» Your instructions
Output the entries below without any alteration.

» Supplied records
....

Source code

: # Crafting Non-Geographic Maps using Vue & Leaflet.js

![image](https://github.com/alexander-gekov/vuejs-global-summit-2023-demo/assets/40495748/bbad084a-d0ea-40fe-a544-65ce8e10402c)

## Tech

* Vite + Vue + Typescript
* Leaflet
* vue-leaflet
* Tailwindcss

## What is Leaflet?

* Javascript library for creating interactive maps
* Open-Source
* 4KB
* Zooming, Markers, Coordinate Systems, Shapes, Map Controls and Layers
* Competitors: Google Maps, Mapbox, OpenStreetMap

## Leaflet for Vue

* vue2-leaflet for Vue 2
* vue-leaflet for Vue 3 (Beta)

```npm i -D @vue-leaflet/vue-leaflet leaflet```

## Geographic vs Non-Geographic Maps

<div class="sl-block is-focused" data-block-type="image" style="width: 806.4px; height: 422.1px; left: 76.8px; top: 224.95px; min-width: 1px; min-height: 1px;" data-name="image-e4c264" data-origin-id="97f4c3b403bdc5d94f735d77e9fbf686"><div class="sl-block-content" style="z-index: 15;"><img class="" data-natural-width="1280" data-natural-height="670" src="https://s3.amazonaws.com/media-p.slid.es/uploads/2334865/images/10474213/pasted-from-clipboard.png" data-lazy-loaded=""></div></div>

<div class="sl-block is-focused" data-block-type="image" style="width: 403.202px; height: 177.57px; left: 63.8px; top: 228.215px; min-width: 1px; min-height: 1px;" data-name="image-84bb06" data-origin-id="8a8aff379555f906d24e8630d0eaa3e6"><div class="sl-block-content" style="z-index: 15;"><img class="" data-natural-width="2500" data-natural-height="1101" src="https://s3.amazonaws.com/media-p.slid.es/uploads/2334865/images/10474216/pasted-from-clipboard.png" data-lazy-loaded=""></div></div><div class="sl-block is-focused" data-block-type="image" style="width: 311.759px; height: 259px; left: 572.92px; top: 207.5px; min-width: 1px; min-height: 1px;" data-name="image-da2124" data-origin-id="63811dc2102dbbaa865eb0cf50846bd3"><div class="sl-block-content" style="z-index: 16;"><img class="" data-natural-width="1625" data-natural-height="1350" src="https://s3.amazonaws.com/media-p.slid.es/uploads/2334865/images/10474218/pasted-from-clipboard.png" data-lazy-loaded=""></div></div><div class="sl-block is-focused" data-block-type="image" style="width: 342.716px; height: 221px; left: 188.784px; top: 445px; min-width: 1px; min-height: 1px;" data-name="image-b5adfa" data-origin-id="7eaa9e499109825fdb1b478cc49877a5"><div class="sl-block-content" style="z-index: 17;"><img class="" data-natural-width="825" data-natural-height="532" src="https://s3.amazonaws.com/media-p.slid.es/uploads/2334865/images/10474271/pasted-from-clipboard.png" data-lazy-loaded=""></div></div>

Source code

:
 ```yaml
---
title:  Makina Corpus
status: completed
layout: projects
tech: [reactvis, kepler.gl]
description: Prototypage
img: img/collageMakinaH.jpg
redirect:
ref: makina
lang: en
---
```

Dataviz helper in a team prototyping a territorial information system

....

» Finished exercise
Source code

: # Crafting Non-Geographic Maps using Vue & Leaflet.js

![image](https://github.com/alexander-gekov/vuejs-global-summit-2023-demo/assets/40495748/bbad084a-d0ea-40fe-a544-65ce8e10402c)

## Tech

* Vite + Vue + Typescript
* Leaflet
* vue-leaflet
* Tailwindcss

## What is Leaflet?

* Javascript library for creating interactive maps
* Open-Source
* 4KB
* Zooming, Markers, Coordinate Systems, Shapes, Map Controls and Layers
* Competitors: Google Maps, Mapbox, OpenStreetMap

## Leaflet for Vue

* vue2-leaflet for Vue 2
* vue-leaflet for Vue 3 (Beta)

```npm i -D @vue-leaflet/vue-leaflet leaflet```

## Geographic vs Non-Geographic Maps

<div class="sl-block is-focused" data-block-type="image" style="width: 806.4px; height: 422.1px; left: 76.8px; top: 224.95px; min-width: 1px; min-height: 1px;" data-name="image-e4c264" data-origin-id="97f4c3b403bdc5d94f735d77e9fbf686"><div class="sl-block-content" style="z-index: 15;"><img class="" data-natural-width="1280" data-natural-height="670" src="https://s3.amazonaws.com/media-p.slid.es/uploads/2334865/images/10474213/pasted-from-clipboard.png" data-lazy-loaded=""></div></div>

<div class="sl-block is-focused" data-block-type="image" style="width: 403.202px; height: 177.57px; left: 63.8px; top: 228.215px; min-width: 1px; min-height: 1px;" data-name="image-84bb06" data-origin-id="8a8aff379555f906d24e8630d0eaa3e6"><div class="sl-block-content" style="z-index: 15;"><img class="" data-natural-width="2500" data-natural-height="1101" src="https://s3.amazonaws.com/media-p.slid.es/uploads/2334865/images/10474216/pasted-from-clipboard.png" data-lazy-loaded=""></div></div><div class="sl-block is-focused" data-block-type="image" style="width: 311.759px; height: 259px; left: 572.92px; top: 207.5px; min-width: 1px; min-height: 1px;" data-name="image-da2124" data-origin-id="63811dc2102dbbaa865eb0cf50846bd3"><div class="sl-block-content" style="z-index: 16;"><img class="" data-natural-width="1625" data-natural-height="1350" src="https://s3.amazonaws.com/media-p.slid.es/uploads/2334865/images/10474218/pasted-from-clipboard.png" data-lazy-loaded=""></div></div><div class="sl-block is-focused" data-block-type="image" style="width: 342.716px; height: 221px; left: 188.784px; top: 445px; min-width: 1px; min-height: 1px;" data-name="image-b5adfa" data-origin-id="7eaa9e499109825fdb1b478cc49877a5"><div class="sl-block-content" style="z-index: 17;"><img class="" data-natural-width="825" data-natural-height="532" src="https://s3.amazonaws.com/media-p.slid.es/uploads/2334865/images/10474271/pasted-from-clipboard.png" data-lazy-loaded=""></div></div>

Source code

:
 ```yaml
---
title:  Makina Corpus
status: completed
layout: projects
tech: [reactvis, kepler.gl]
description: Prototypage
img: img/collageMakinaH.jpg
redirect:
ref: makina
lang: en
---
```

Dataviz helper in a team prototyping a territorial information system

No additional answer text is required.